An AMR Research says early RFID implementations have shown a 3 to 5 percent reduction in supply chain costs.


Nov. 4, 2002 – AMR Research has released a report on the benefits of using radio frequency identification. It says early implementations have shown a 3 to 5 percent reduction in supply chain costs and a 2 to 7 percent increase in revenue from improvements in inventory visibility.

The report, “ePC/RFID and its Imminent Effect on the Supply Chain,” was written by Peter Abell, director of research for AMR Research’s retail practice. It says that RFID will be economically viable by 2006 and that early adopters will begin deriving value from the technology in 2004.

“RFID is still too expensive for the majority of organizations even to contemplate implementing it on a total enterprise scale,” Abell writes. “However, specific businesses may find it is worthwhile to spend the money because they will see major returns for a particular business application within the supply chain.”

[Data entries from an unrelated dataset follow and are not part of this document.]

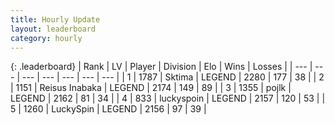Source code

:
 ```yaml
---
title: Hourly Update
layout: leaderboard
category: hourly
---
```


{: .leaderboard}
| Rank | LV | Player | Division | Elo | Wins | Losses |
| --- | --- | --- | --- | --- | --- | --- |
| <span data-change="0">1</span> | 1787 | <span title="ID: 353063">Sktima</span> | LEGEND | <span data-change="0">2280</span> | <span data-change="0">177</span> | <span data-change="0">38</span> |
| <span data-change="0">2</span> | 1151 | <span title="ID: 451068">Reisus Inabaka</span> | LEGEND | <span data-change="0">2174</span> | <span data-change="0">149</span> | <span data-change="0">89</span> |
| <span data-change="0">3</span> | 1355 | <span title="ID: 4783">pojlk</span> | LEGEND | <span data-change="3">2162</span> | <span data-change="1">81</span> | <span data-change="0">34</span> |
| <span data-change="0">4</span> | 833 | <span title="ID: 512212">luckyspoin</span> | LEGEND | <span data-change="0">2157</span> | <span data-change="0">120</span> | <span data-change="0">53</span> |
| <span data-change="0">5</span> | 1260 | <span title="ID: 498412">LuckySpin</span> | LEGEND | <span data-change="0">2156</span> | <span data-change="0">97</span> | <span data-change="0">39</span> |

The report does not point to specific supply chain savings from using RFID, but rather talks generally about the benefits of tracking reusable assets, such as trailers, shipping containers, pallets, dollies, roll cages, and totes. The savings come from improvements in the accuracy of shipments, lower inventory carrying costs, and a reduction in shrinkage.

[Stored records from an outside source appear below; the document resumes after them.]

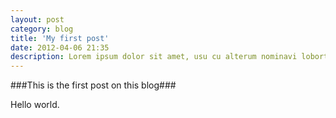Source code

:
```yaml
---
layout: post
category: blog
title: 'My first post'
date: 2012-04-06 21:35
description: Lorem ipsum dolor sit amet, usu cu alterum nominavi lobortis. At duo novum diceret. Tantas apeirian vix et, usu sanctus postulant inciderint ut, populo diceret necessitatibus in vim. Cu eum dicam feugiat noluisse.
---
```

###This is the first post on this blog###

Hello world.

Abel says that early pilots by apparel makers indicate that they got a 3 to 7 percent increase in sales when RFID was used in stores because of the visibility of inventory at the store level. “A 1 percent increase in apparel sales has a sufficient return on investment, especially when coupled with decreasing costs from existing loss prevention, reduced store labor for physical inventories, and eliminating the return merchandise fraud [which can be as high as] 2 to 4 percent,” the report says.

Given these benefits, companies can justify paying 25 cents for tags and $500 for readers. But Abel says item-level tagging for low-margin, low-price goods will not be justified at current tag prices of 30 cents or more. He sees tagging of these items becoming viable in 2006. But, he writes, tag prices of 30 to 40 cents can be justified today for high-value, high-margin goods, like apparel, music and video, consumer durables, and consumer electronics.

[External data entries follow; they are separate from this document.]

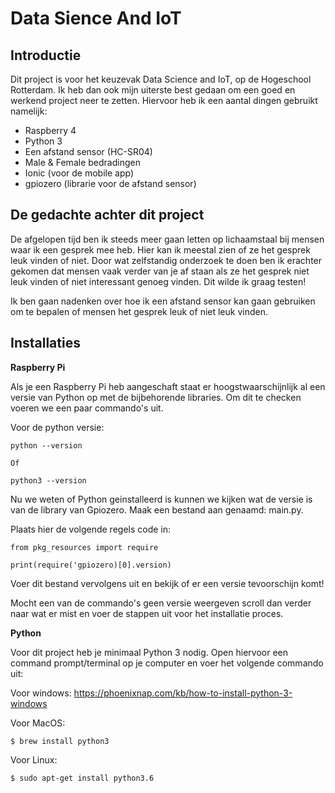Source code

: 
# Data Sience And IoT

## Introductie

Dit project is voor het keuzevak Data Science and IoT, op de Hogeschool Rotterdam. Ik heb dan ook mijn uiterste best gedaan om een goed en werkend project neer te zetten. Hiervoor heb ik een aantal dingen gebruikt namelijk: 




- Raspberry 4
- Python 3
- Een afstand sensor (HC-SR04)
- Male & Female bedradingen
- Ionic (voor de mobile app)
- gpiozero (librarie voor de afstand sensor)
## De gedachte achter dit project

De afgelopen tijd ben ik steeds meer gaan letten op lichaamstaal bij mensen waar ik een gesprek mee heb. Hier kan ik meestal zien of ze het gesprek leuk vinden of niet. Door wat zelfstandig onderzoek te doen ben ik erachter gekomen dat mensen vaak verder van je af staan als ze het gesprek niet leuk vinden of niet interessant genoeg vinden. Dit wilde ik graag testen!

Ik ben gaan nadenken over hoe ik een afstand sensor kan gaan gebruiken om te bepalen of mensen het gesprek leuk of niet leuk vinden.

## Installaties

**Raspberry Pi**

Als je een Raspberry Pi heb aangeschaft staat er hoogstwaarschijnlijk al een versie van Python op met de bijbehorende libraries. Om dit te checken voeren we een paar commando's uit.

Voor de python versie:
```
python --version

Of

python3 --version
```

Nu we weten of Python geinstalleerd is kunnen we kijken wat de versie is van de library van Gpiozero. Maak een bestand aan genaamd: main.py.

Plaats hier de volgende regels code in: 
```
from pkg_resources import require

print(require('gpiozero)[0].version)
```

Voer dit bestand vervolgens uit en bekijk of er een versie tevoorschijn komt!





Mocht een van de commando's geen versie weergeven scroll dan verder naar wat er mist en voer de stappen uit voor het installatie proces.

**Python**

Voor dit project heb je minimaal Python 3 nodig. Open hiervoor een command prompt/terminal op je computer en voer het volgende commando uit:

Voor windows:
https://phoenixnap.com/kb/how-to-install-python-3-windows

Voor MacOS:
```
$ brew install python3
```

Voor Linux:
```
$ sudo apt-get install python3.6
```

“Some item-level tagging will occur in product categories even within fast-moving consumer goods retailers and suppliers, such as perishables, and sell-by date items, such as over-the-counter drugs,” he writes.

He points out that meat departments lose 4 to 6 percent of sales because of waste, theft, markdowns, and throwaways. That costs stores about $100,000 annually, which means they could see a return on investment in an RFID system at today’s prices within two years.

The report mentions many of the problems facing those who want to use RFID technology, including the lack of global standards, confusion over the five-cent tag, the need to develop IT infrastructure to handle data from readers and frequency issues.

Still, Abell is bullish. He recently told RFID Journal that several major European apparel and footwear retailers are planning to purchase upwards of 3 billion RFID tags each for implementations that will begin next year. The report doesn’t mention any of those retailers by name. But it’s clear from reading the report that Abell believes RFID is nearly ready for primetime.